Adekemi Oguntala, TheTeenDoc
“You can’t develop shame on your own. It is always something that comes in our interaction with someone else."
What first inspired you to work with teens?
Babies are loved. Teens, not so much. I felt like teens needed better PR, and I really felt like I could do that, make teens lovable, not feared. If not lovable, then at least understood. What I did not realise at the time was that the teens in the clinic room or my private practice would not always look like teenagers. They would become the metaphorical or childhood teen of their parents, caretakers, or colleagues with whom I worked.

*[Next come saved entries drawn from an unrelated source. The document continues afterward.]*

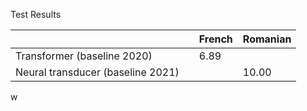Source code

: Test Results

|                                   |  | French | Romanian |
|-----------------------------------|--|--------|----------|
| Transformer (baseline 2020)       |  | 6.89   |          |
| Neural transducer (baseline 2021) |  |        | 10.00    |
w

Understanding the first teen, which appears when we are about 1 to 2 years old, and then the second teen, between the ages of 9 and 26, allowed me to understand many people around me so much better that it changed the way I practise being human and the way I practise medicine.
What have teens taught you over the years that adults often miss?
Adults “miss” the part of themselves that is still in their teen. In particular, they try to forget what it was, and is, like to be a teen in general. Teens become an embodiment of the unprocessed emotions that a parent could not express to their own parent.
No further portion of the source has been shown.